Dataset entries:
++++++++++
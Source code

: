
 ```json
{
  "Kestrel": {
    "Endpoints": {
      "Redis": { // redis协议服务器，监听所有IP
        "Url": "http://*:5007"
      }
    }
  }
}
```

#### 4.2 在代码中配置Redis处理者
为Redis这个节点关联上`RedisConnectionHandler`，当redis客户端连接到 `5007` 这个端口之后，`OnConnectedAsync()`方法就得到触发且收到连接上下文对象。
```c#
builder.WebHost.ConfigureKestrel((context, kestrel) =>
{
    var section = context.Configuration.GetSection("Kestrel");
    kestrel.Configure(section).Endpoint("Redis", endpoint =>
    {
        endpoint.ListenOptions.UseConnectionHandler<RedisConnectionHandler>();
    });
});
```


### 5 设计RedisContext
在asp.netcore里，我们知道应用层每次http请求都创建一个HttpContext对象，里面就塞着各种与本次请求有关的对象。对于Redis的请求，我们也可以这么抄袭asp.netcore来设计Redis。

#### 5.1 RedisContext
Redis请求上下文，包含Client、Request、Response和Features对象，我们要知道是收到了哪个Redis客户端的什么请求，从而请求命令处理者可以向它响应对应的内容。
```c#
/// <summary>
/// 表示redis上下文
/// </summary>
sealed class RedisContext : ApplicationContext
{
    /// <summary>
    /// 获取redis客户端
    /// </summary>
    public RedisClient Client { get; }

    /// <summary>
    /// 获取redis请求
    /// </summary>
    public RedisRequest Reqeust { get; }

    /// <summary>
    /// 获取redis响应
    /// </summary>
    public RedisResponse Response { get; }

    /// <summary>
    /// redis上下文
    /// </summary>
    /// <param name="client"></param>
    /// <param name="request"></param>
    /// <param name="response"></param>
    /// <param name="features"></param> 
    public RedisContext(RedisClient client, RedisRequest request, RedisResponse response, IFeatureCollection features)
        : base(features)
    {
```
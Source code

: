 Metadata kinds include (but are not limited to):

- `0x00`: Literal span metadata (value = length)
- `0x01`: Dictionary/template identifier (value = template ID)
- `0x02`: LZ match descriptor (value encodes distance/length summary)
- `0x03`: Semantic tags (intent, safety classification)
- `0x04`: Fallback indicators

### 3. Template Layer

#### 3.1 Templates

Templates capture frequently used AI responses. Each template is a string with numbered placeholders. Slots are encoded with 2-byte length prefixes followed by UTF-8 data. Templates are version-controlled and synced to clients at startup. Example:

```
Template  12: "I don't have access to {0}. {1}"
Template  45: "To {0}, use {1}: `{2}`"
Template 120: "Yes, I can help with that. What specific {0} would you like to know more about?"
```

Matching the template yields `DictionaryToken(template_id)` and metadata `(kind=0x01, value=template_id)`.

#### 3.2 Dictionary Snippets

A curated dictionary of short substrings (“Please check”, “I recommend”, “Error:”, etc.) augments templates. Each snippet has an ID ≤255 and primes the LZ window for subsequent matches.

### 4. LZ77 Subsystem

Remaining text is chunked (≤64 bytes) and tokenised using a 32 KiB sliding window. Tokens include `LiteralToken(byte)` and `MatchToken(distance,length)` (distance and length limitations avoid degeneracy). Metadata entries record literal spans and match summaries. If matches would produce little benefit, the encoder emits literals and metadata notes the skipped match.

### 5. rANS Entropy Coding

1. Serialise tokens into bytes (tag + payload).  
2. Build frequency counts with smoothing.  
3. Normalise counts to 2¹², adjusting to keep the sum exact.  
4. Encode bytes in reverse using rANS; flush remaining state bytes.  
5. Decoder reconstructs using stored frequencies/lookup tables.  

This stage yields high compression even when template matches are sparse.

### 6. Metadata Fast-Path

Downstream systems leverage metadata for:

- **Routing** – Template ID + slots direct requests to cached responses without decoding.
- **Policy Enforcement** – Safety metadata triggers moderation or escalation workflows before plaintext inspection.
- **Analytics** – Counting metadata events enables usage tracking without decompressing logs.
++++++++++
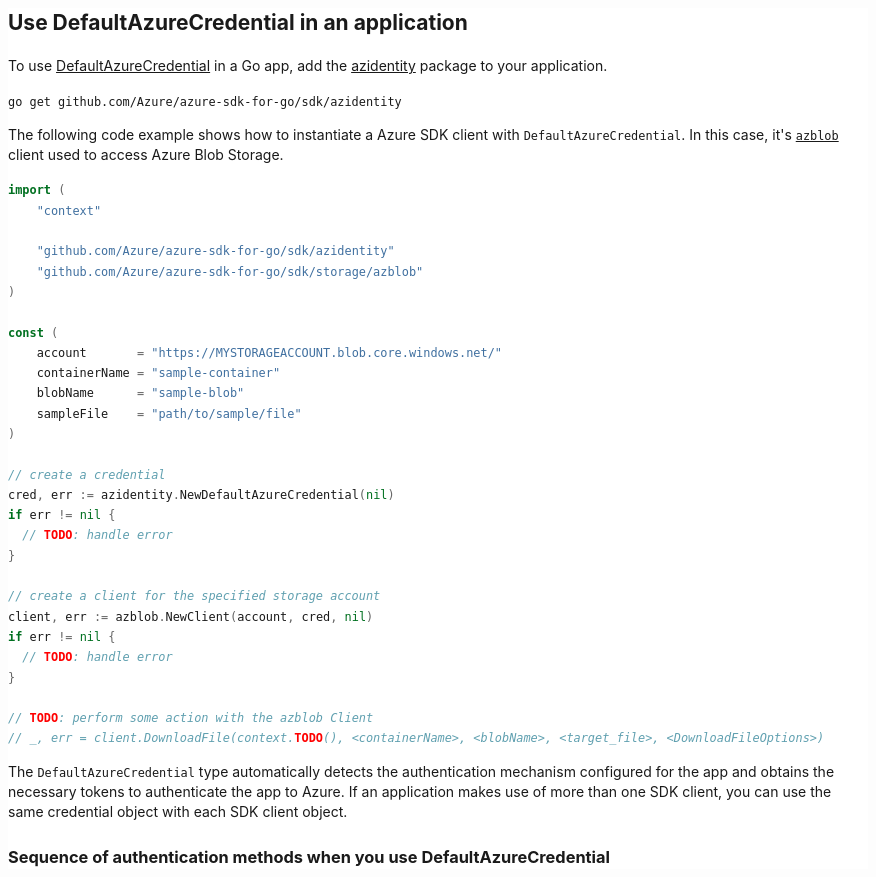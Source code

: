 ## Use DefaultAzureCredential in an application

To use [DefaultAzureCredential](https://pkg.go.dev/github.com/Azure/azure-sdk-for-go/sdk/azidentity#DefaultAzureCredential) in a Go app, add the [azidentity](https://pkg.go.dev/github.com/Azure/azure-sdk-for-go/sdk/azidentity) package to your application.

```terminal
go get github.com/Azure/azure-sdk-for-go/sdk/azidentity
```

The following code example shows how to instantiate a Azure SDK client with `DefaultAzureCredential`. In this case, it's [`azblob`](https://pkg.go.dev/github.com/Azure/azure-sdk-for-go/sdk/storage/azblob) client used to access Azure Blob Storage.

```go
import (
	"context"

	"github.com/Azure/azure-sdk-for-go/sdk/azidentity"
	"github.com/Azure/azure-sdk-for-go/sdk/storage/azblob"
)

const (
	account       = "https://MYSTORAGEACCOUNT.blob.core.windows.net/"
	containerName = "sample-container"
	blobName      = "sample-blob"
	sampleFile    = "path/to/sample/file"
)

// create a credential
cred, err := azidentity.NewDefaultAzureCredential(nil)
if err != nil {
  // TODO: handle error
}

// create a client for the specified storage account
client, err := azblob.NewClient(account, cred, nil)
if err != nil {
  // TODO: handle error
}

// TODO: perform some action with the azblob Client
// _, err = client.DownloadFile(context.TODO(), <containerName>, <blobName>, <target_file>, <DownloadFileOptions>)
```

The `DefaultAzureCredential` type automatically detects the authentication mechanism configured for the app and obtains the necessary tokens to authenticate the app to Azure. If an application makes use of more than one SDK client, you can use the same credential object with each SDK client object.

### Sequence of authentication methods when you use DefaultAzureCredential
++++++++++
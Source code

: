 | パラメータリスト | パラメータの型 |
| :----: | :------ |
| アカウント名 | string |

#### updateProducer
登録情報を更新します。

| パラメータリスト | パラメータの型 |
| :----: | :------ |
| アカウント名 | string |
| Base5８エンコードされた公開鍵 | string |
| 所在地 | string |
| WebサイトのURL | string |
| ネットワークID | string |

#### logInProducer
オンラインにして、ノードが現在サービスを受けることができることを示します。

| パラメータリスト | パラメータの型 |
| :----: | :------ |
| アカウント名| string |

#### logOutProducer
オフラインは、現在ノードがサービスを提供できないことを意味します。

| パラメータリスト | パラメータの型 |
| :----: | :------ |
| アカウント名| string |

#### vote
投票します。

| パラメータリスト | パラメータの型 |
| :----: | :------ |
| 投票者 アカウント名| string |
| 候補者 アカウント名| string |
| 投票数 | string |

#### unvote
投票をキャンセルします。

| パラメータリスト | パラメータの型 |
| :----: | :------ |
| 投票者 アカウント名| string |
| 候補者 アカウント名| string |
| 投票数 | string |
++++++++++
What you return should be exactly the lines above, starting at the one with "### 6. Metadata Fast-Path" and ending at the one with "- **Analytics** –", and nothing else.

### 6. Metadata Fast-Path

Downstream systems leverage metadata for:

- **Routing** – Template ID + slots direct requests to cached responses without decoding.
- **Policy Enforcement** – Safety metadata triggers moderation or escalation workflows before plaintext inspection.
- **Analytics** – Counting metadata events enables usage tracking without decompressing logs.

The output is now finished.